Let " m " be the mass of the proton and "q" is the charge of the proton.

As we know the deuteron is have twice the mass of the proton.

and the α  particle is having four times the mass of the proton and twice the charge of the proton.

As we know that momentum is written as;

p = mv ⇒v = \(\frac{p}{m}\)

For proton we have;

 \(v_p = \frac{p}{m_p}\)  -----(1)

For deuteron we have;

\(v_D = \frac{p}{m_D}\)

⇒ \(v_D = \frac{p}{2 m_p}\)    ----(2)

and for \(α\) particle we have;

\(v_{α} = \frac{p}{m_{α}}\)

⇒ \(v_{α} = \frac{p}{4m_{p}}\)   ----(3)

Now, take the ratio of equations (1), (2), and (3) we have;

\(v_p: v_D: v_{α} = 1 : \frac{1}{2} : \frac{1}{4}\)

⇒ \(v_p: v_D: v_{α }\) = 4 ∶ 2 ∶ 1

Now, the magnetic force is written as;

F = qvB

and we know v = \(\frac{p}{m}\)

∴ F = \( \frac{qpB}{m}\)

Now, for proton we have;

\(F_{p} = \frac{q_p p B}{m_p}\)   ----(4)

For Deuteron we have;

\(F_{D} = \frac{q_D p B}{m_D}\)

⇒ \(F_{D} = \frac{q_p p B}{2m_p}\)   ----(5)
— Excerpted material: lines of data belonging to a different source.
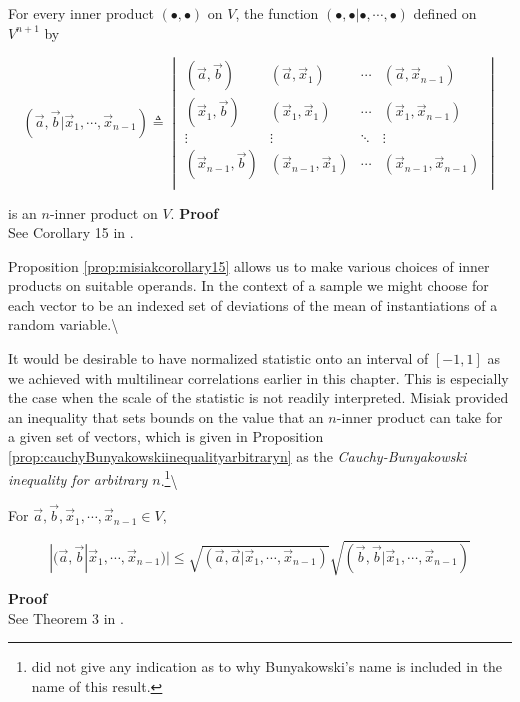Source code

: \documentclass[
  letterpaper,
  DIV=11,
  numbers=noendperiod]{scrreprt}
\begin{document}
\begin{Proposition}[myproposition=\cite{Misiak1989}, label=prop:misiakcorollary15]

For every inner product $(\bullet, \bullet)$ on $V$, the function $( \bullet, \bullet | \bullet, \cdots, \bullet )$ defined on $V^{n+1}$ by

$$( \vec{a}, \vec{b} | \vec{x}_1, \cdots, \vec{x}_{n-1} ) \triangleq \begin{vmatrix}
(\vec{a}, \vec{b}) & (\vec{a}, \vec{x}_1) & \cdots & (\vec{a}, \vec{x}_{n-1}) \\ 
(\vec{x}_1, \vec{b}) & (\vec{x}_1, \vec{x}_1) & \cdots & (\vec{x}_1, \vec{x}_{n-1}) \\ 
\vdots & \vdots & \ddots & \vdots \\
(\vec{x}_{n-1}, \vec{b}) & (\vec{x}_{n-1}, \vec{x}_1) & \cdots & (\vec{x}_{n-1}, \vec{x}_{n-1}) \\
\end{vmatrix} $$

is an $n$-inner product on $V$.
\tcbline
\textbf{Proof}\\
See Corollary 15 in \cite{Misiak1989}.
\end{Proposition}

Proposition \ref{prop:misiakcorollary15} allows us to make various
choices of inner products on suitable operands. In the context of a
sample we might choose for each vector to be an indexed set of
deviations of the mean of instantiations of a random
variable.\textbackslash{}

It would be desirable to have normalized statistic onto an interval of
\([-1,1]\) as we achieved with multilinear correlations earlier in this
chapter. This is especially the case when the scale of the statistic is
not readily interpreted. Misiak provided an inequality that sets bounds
on the value that an \(n\)-inner product can take for a given set of
vectors, which is given in Proposition
\ref{prop:cauchyBunyakowskiinequalityarbitraryn} as the
\textit{Cauchy-Bunyakowski inequality for arbitrary $n$}.\footnote{\cite{Misiak1989} did not give any indication as to why Bunyakowski's name is included in the name of this result.}\textbackslash{}

\begin{Proposition}[myproposition=Cauchy-Bunyakowski Inequality for Arbitrary $n$ \cite{Misiak1989}, label=prop:cauchyBunyakowskiinequalityarbitraryn]
For $\vec{a}, \vec{b}, \vec{x}_1, \cdots, \vec{x}_{n-1} \in V$,

$$|(\vec{a}, \vec{b}| \vec{x}_1, \cdots, \vec{x}_{n-1})| \leq \sqrt{ \left(\vec{a}, \vec{a}| \vec{x}_1, \cdots, \vec{x}_{n-1} \right)} \sqrt{ \left(\vec{b}, \vec{b}| \vec{x}_1, \cdots, \vec{x}_{n-1} \right)} $$

\tcbline
\textbf{Proof}\\
See Theorem 3 in \cite{Misiak1989}.
\end{Proposition}
\end{document}
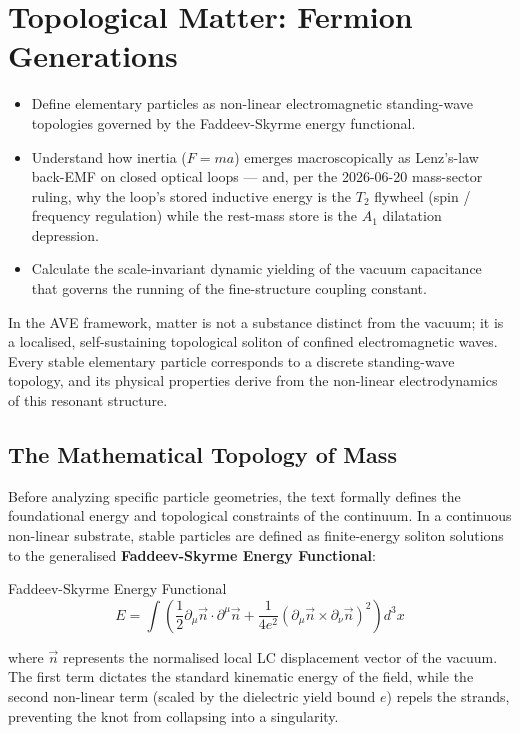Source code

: \chapter{Topological Matter: Fermion Generations}
\label{ch:topological_matter}

\begin{objectivebox}
\begin{itemize}
    \item Define elementary particles as non-linear electromagnetic standing-wave topologies governed by the Faddeev-Skyrme energy functional.
    \item Understand how inertia ($F = ma$) emerges macroscopically as Lenz's-law back-EMF on closed optical loops --- and, per the 2026-06-20 mass-sector ruling, why the loop's stored inductive energy is the $T_2$ flywheel (spin / frequency regulation) while the rest-mass store is the $A_1$ dilatation depression.
    \item Calculate the scale-invariant dynamic yielding of the vacuum capacitance that governs the running of the fine-structure coupling constant.
\end{itemize}
\end{objectivebox}

In the AVE framework, matter is not a substance distinct from the vacuum; it is a localised, self-sustaining topological soliton of confined electromagnetic waves. Every stable elementary particle corresponds to a discrete standing-wave topology, and its physical properties derive from the non-linear electrodynamics of this resonant structure.

\section{The Mathematical Topology of Mass}
Before analyzing specific particle geometries, the text formally defines the foundational energy and topological constraints of the continuum. In a continuous non-linear substrate, stable particles are defined as finite-energy soliton solutions to the generalised \textbf{Faddeev-Skyrme Energy Functional}:
\begin{resultbox}{Faddeev-Skyrme Energy Functional}
\begin{equation}
    E = \int \left( \frac{1}{2}\partial_\mu \vec{n} \cdot \partial^\mu \vec{n} + \frac{1}{4e^2}(\partial_\mu \vec{n} \times \partial_\nu \vec{n})^2 \right) d^3x
\end{equation}
\end{resultbox}
where $\vec{n}$ represents the normalised local LC displacement vector of the vacuum. The first term dictates the standard kinematic energy of the field, while the second non-linear term (scaled by the dielectric yield bound $e$) repels the strands, preventing the knot from collapsing into a singularity.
and for α particle we have;

\(F_{α} = \frac{q_{α} p B}{m_{α}}\)

⇒ \(F_{α} = \frac{2q_{p} p B}{4m_{p}}\)

⇒ \(F_{α} = \frac{q_{p} p B}{2m_{p}}\)    ----(6)

The ratio of equations (4), (5), and (6) we have;

\(F_p : F_D :F_{α} = \frac{q_{p} p B}{m_{p}}: \frac{q_{p} p B}{2m_{p}}: \frac{q_{p} p B}{2m_{p}}\)

⇒ \(F_p : F_D :F_{α} = 1 : \frac{1}{2} : \frac{1}{2}\)

⇒ \(F_p : F_D :F_{α} \) = 2 ∶ 1 ∶ 1

Hence, option 1) is the correct answer.